::: Excerpted records

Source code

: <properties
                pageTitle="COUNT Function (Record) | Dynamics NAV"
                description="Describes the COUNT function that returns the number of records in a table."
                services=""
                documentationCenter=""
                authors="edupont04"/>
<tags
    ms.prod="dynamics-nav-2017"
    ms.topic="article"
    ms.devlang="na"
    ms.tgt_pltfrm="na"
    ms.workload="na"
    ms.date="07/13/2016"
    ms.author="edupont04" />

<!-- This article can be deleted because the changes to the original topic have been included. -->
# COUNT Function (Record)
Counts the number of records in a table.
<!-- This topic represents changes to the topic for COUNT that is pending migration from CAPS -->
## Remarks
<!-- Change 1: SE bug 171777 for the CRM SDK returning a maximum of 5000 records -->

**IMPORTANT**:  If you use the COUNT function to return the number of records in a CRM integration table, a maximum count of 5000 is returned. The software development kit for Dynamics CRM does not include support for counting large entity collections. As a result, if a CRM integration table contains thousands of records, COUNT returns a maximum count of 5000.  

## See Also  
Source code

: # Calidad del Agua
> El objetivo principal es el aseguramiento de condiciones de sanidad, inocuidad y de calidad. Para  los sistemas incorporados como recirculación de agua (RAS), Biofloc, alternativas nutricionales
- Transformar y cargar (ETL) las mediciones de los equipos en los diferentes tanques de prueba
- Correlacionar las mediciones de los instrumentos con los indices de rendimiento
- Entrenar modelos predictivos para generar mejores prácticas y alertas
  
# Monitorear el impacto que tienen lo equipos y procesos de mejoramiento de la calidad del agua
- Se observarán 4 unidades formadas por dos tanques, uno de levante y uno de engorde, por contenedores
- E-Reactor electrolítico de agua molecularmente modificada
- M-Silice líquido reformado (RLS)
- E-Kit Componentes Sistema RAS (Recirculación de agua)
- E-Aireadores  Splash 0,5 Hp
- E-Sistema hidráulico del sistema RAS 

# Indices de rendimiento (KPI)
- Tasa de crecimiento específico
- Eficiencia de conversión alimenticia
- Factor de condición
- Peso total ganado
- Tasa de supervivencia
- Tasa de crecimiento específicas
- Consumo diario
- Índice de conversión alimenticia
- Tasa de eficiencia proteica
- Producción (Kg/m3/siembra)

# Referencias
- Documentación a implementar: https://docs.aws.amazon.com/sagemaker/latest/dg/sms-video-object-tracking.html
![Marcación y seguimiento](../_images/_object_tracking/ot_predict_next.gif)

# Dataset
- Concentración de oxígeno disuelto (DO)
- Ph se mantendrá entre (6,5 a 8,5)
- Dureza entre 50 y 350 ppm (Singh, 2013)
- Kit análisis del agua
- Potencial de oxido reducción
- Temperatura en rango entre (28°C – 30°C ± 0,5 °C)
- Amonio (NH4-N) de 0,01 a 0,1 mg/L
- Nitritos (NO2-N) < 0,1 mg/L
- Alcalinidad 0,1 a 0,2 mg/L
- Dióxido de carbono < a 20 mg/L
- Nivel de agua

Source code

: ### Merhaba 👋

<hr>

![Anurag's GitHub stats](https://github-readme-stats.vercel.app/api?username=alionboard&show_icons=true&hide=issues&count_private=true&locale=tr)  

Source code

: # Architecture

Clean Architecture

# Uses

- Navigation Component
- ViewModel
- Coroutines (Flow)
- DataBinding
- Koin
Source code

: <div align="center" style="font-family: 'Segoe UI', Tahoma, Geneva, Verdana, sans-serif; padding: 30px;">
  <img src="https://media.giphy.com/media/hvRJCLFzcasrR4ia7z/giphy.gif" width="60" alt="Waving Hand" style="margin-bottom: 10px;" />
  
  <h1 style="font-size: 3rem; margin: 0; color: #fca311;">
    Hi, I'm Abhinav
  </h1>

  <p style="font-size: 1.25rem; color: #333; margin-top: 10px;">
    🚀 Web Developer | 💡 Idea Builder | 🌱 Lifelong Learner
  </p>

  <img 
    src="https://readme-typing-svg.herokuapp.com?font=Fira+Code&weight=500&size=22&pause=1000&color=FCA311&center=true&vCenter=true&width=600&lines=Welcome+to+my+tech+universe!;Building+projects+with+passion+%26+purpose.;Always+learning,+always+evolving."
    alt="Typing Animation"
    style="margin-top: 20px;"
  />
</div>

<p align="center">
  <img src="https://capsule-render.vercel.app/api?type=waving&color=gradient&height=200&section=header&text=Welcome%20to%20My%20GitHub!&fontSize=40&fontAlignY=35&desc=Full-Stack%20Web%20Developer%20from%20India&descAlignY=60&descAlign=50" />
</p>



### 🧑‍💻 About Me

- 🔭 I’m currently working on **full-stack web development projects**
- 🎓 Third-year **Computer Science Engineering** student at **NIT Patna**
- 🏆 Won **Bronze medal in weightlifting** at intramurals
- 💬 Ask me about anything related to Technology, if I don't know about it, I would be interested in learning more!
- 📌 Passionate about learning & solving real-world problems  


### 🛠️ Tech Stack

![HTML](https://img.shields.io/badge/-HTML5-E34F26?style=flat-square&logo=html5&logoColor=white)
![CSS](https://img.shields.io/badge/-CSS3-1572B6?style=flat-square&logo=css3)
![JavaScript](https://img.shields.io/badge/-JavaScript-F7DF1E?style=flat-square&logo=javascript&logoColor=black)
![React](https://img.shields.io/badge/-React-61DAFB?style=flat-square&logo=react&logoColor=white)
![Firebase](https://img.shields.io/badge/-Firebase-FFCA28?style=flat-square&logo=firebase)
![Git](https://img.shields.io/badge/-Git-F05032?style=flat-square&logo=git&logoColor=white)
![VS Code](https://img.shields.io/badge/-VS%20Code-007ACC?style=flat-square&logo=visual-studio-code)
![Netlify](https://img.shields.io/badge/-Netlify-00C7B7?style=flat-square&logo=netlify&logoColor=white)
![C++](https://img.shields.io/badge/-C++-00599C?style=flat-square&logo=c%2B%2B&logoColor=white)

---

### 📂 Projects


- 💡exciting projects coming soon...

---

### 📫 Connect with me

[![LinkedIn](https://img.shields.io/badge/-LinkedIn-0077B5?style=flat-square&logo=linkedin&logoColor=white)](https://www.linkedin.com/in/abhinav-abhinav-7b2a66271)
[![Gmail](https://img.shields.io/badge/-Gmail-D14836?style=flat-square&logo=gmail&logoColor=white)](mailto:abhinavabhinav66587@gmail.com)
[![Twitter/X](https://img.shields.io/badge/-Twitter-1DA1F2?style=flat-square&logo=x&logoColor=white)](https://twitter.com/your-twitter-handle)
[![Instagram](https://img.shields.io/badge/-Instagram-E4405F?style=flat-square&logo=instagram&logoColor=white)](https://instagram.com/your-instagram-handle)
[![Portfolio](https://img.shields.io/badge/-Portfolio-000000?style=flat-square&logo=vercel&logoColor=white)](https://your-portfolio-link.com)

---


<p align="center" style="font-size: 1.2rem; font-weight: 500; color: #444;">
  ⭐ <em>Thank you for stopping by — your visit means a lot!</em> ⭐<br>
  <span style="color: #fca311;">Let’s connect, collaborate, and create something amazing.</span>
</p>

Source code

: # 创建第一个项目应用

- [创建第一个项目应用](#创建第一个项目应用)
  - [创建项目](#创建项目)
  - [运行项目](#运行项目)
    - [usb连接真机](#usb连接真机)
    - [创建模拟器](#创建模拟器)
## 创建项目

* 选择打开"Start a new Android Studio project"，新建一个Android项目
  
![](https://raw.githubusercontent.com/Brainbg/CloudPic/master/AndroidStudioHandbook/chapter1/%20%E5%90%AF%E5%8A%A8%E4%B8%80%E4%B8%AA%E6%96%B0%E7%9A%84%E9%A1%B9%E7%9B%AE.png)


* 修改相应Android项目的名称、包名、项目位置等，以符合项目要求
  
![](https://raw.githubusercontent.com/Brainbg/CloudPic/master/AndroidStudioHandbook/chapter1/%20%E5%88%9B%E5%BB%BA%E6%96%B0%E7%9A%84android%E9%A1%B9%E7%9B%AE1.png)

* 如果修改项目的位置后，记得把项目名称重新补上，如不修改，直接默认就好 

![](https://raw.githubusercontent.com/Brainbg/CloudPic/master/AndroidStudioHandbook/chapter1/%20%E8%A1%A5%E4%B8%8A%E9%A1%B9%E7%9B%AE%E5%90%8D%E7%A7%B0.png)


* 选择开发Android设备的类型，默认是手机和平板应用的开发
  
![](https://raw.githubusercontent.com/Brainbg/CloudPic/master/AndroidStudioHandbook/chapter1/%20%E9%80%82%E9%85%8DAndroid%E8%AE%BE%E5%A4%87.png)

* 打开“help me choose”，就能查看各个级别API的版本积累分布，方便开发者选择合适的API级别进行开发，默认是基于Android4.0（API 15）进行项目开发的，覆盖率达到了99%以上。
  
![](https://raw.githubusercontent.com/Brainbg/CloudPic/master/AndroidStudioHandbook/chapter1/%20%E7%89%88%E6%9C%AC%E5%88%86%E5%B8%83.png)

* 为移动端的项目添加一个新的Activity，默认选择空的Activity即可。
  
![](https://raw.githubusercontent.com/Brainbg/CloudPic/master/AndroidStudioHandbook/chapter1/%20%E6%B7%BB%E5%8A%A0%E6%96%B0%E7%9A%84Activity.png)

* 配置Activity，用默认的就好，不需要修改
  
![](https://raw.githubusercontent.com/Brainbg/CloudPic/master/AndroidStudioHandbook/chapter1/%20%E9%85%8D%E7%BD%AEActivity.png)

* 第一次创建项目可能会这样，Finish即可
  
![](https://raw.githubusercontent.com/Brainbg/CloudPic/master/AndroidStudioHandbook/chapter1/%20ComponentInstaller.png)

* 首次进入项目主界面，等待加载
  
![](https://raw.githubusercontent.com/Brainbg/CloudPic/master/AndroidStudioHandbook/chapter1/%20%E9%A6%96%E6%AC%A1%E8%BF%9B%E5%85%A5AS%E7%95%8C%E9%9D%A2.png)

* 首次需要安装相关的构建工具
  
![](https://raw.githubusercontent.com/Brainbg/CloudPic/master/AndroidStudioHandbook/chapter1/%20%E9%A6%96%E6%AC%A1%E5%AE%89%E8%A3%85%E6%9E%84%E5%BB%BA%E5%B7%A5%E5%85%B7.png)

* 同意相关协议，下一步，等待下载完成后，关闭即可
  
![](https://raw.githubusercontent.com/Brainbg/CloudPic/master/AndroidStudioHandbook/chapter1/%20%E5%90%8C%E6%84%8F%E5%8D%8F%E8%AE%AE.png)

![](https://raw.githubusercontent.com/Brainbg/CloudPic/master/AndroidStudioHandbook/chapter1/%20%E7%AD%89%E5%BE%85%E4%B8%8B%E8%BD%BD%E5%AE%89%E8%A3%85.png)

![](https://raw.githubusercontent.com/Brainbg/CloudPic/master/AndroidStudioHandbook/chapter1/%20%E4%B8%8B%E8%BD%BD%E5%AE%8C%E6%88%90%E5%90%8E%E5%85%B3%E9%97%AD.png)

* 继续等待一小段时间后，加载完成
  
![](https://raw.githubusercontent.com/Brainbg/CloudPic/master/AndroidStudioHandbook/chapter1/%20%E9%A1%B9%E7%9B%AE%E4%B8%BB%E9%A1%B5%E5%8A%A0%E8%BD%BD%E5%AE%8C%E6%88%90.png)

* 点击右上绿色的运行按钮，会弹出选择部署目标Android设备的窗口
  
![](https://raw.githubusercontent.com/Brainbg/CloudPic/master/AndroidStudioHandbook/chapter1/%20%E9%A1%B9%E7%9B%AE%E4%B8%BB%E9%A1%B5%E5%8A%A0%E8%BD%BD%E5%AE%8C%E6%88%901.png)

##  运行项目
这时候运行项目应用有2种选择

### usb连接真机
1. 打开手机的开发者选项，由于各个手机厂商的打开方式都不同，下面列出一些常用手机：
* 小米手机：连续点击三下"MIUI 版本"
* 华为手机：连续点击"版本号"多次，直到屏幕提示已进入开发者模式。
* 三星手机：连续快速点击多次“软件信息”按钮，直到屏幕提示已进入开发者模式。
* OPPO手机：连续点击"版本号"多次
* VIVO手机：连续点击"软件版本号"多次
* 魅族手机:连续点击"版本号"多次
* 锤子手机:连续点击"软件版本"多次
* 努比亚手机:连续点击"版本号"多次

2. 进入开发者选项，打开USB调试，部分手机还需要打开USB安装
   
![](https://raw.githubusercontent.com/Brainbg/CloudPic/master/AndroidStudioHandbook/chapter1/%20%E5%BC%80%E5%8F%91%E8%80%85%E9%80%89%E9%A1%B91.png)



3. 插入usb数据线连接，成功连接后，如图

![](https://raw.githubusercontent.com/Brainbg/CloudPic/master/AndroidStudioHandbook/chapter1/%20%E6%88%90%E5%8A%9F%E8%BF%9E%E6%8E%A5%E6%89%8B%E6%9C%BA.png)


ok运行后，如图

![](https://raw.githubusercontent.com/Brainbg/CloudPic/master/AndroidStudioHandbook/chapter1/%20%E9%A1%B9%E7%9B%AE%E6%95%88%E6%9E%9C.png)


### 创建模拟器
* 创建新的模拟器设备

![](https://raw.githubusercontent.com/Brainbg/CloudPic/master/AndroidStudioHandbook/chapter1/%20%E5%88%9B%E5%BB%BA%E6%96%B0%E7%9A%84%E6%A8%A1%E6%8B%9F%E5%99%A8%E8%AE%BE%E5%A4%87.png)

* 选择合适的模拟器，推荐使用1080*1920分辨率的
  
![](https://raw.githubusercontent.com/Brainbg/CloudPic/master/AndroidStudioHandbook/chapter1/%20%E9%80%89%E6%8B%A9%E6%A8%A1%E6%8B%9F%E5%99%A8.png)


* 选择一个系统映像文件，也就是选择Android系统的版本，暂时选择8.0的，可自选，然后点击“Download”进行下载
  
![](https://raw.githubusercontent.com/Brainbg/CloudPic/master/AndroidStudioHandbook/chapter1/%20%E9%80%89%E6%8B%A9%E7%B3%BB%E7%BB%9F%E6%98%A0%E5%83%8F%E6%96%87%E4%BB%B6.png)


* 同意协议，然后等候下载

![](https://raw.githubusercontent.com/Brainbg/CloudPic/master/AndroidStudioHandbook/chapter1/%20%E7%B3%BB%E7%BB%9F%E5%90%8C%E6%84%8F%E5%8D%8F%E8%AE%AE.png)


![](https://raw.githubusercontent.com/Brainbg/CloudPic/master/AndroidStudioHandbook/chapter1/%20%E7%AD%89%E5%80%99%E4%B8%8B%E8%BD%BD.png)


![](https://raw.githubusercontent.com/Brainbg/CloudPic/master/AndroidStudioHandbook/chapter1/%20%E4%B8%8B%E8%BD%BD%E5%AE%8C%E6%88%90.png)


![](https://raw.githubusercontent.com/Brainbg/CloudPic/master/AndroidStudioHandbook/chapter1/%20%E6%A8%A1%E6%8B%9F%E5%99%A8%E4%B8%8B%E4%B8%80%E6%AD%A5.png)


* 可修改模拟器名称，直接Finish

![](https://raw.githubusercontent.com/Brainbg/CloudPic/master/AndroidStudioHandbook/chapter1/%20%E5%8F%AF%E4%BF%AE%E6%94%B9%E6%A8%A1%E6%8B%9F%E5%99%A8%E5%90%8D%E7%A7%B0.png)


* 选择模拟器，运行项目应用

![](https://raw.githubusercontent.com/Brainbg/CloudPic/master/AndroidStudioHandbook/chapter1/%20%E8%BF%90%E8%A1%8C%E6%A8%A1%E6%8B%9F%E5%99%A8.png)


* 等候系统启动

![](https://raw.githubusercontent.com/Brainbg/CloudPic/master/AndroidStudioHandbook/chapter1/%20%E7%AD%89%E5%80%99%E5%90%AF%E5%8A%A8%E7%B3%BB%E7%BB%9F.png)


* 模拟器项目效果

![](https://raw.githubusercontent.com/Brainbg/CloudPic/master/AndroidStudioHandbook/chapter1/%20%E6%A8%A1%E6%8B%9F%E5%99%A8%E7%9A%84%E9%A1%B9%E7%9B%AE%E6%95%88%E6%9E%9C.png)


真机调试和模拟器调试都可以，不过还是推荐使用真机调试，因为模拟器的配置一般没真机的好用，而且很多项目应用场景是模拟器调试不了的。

::::::

About this exercise — Show every line of the data in which the word "topic" appears.

Solution for this exercise —
    ms.topic="article"
<!-- This article can be deleted because the changes to the original topic have been included. -->
<!-- This topic represents changes to the topic for COUNT that is pending migration from CAPS -->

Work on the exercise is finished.